Un mode de fonctionnement qui semble avoir trouvé écho auprès de la clientèle. Alors qu’elle ne pensait pas recruter avant 2-3 ans, Cindy Vesin a appelé sa maman en renfort seulement quelques semaines après l’ouverture. Et en septembre 2018, elle recrutait sa première apprentie, devenue depuis formatrice au CFA CMA Formations de Joué. Plusieurs autres arrivées ont suivi, pour atteindre aujourd’hui un effectif de 7 personnes : la dirigeante, 3 apprenties, une stagiaire et 2 CDI. Particularité : tout le monde est en reconversion. Pas tant un hasard, la patronne se disant particulièrement attentive au profil humain de ses équipes.

Ainsi, l’extension fondettoise de L’Atelier de la Cordonnière (275m² en opposition aux 50m² du siège historique) c’est l’occasion de confirmer la mise en place d’une nouvelle organisation de travail. Par exemple, les postes sont à hauteur variable : « Les tables montent toutes seules selon que l’on a besoin d’être assise ou debout. Ou en fonction de la taille car ça va de 1m60 à plus d’1m80 » détaille Cindy Vesin. Par ailleurs, elle a initié la semaine de 4 jours du mardi au vendredi ou du mercredi au samedi : « Dans certains cas ça fait des week-ends de 4 jours. Pour celles qui ont de la famille loin c’est plus facile de s’organiser. »

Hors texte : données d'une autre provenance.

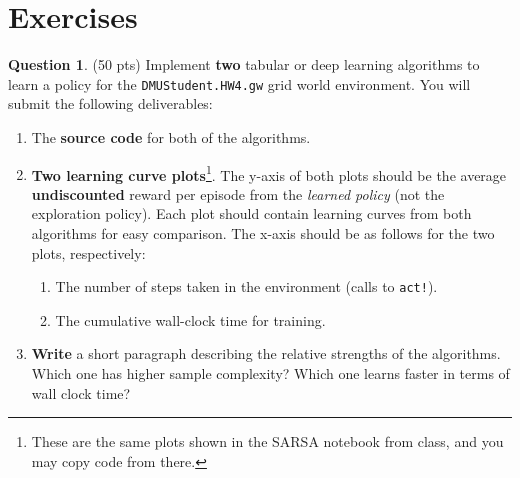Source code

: \documentclass{article}
\theoremstyle{definition}
\newtheorem{question}[thm]{Question}
\begin{document}
\section{Exercises}

\begin{question}
    (50 pts) Implement \textbf{two} tabular or deep learning algorithms to learn a policy for the \texttt{DMUStudent.HW4.gw} grid world environment.     You will submit the following deliverables:

    \begin{enumerate}[label=\alph*)]
        \item The \textbf{source code} for both of the algorithms.
        \item \textbf{Two learning curve plots}\footnote{These are the same plots shown in the SARSA notebook from class, and you may copy code from there.}.  The y-axis of both plots should be the average \textbf{undiscounted} reward per episode from the \emph{learned policy} (not the exploration policy). Each plot should contain learning curves from both algorithms for easy comparison. The x-axis should be as follows for the two plots, respectively:
            \begin{enumerate}[label=\arabic*)]
                \item The number of steps taken in the environment (calls to \texttt{act!}).
                \item The cumulative wall-clock time for training.
            \end{enumerate}
        \item \textbf{Write} a short paragraph describing the relative strengths of the algorithms. Which one has higher sample complexity? Which one learns faster in terms of wall clock time?
    \end{enumerate}
\end{question}
\end{document}
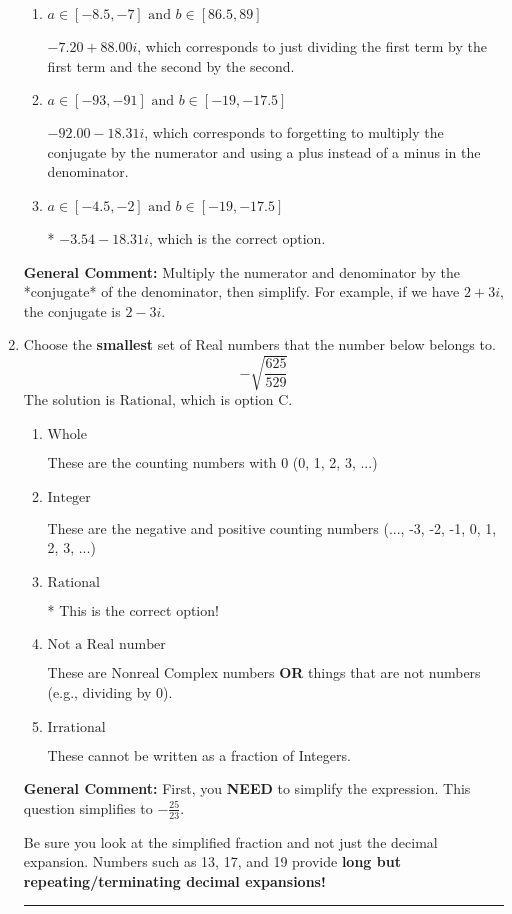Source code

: \documentclass{extbook}[14pt]
\newcommand{\litem}[1]{\item #1

\rule{\textwidth}{0.4pt}}
\begin{document}
\begin{enumerate}
{\begin{enumerate}[label=\Alph*.]
 $-3.54  - 476.00 i$, which corresponds to forgetting to multiply the conjugate by the numerator.
\item \( a \in [-8.5, -7] \text{ and } b \in [86.5, 89] \)

 $-7.20  + 88.00 i$, which corresponds to just dividing the first term by the first term and the second by the second.
\item \( a \in [-93, -91] \text{ and } b \in [-19, -17.5] \)

 $-92.00  - 18.31 i$, which corresponds to forgetting to multiply the conjugate by the numerator and using a plus instead of a minus in the denominator.
\item \( a \in [-4.5, -2] \text{ and } b \in [-19, -17.5] \)

* $-3.54  - 18.31 i$, which is the correct option.
\end{enumerate}

\textbf{General Comment:} Multiply the numerator and denominator by the *conjugate* of the denominator, then simplify. For example, if we have $2+3i$, the conjugate is $2-3i$.
}
\litem{
Choose the \textbf{smallest} set of Real numbers that the number below belongs to.
\[ -\sqrt{\frac{625}{529}} \]The solution is \( \text{Rational} \), which is option C.\begin{enumerate}[label=\Alph*.]
\item \( \text{Whole} \)

These are the counting numbers with 0 (0, 1, 2, 3, ...)
\item \( \text{Integer} \)

These are the negative and positive counting numbers (..., -3, -2, -1, 0, 1, 2, 3, ...)
\item \( \text{Rational} \)

* This is the correct option!
\item \( \text{Not a Real number} \)

These are Nonreal Complex numbers \textbf{OR} things that are not numbers (e.g., dividing by 0).
\item \( \text{Irrational} \)

These cannot be written as a fraction of Integers.
\end{enumerate}

\textbf{General Comment:} First, you \textbf{NEED} to simplify the expression. This question simplifies to $-\frac{25}{23}$. 
 
 Be sure you look at the simplified fraction and not just the decimal expansion. Numbers such as 13, 17, and 19 provide \textbf{long but repeating/terminating decimal expansions!} 
 
}
\end{enumerate}
\end{document}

La « contrepartie » ce sont des journées denses de 9h, soit 36h par semaine… mais avec des horaires flexibles : « On commence entre 7h et 9h le matin et ça se répercute sur la fin de journée. Cela m’enlève un poids de ne pas regarder l’heure d’arrivée ou de départ des unes et des autres » se félicite Cindy Vesin qui peut donc se concentrer sur le développement de sa marque, par exemple la recherche de contrats de sous-traitance pour de grandes marques de chaussures qui souhaitent s’entourer de partenaires pour la gestion de leur SAV.
Dans une période complexe pour le commerce, et d’incertitude politique, la cheffe d’entreprise sait que la prise d’un 2e local est un gros pari mais elle souhaite capitaliser sur sa réputation et son expertise pour en faire un succès, sans sacrifier le bien-être de ses équipes. « Si on se donne les moyens, ça devrait fonctionner » philosophe-t-elle.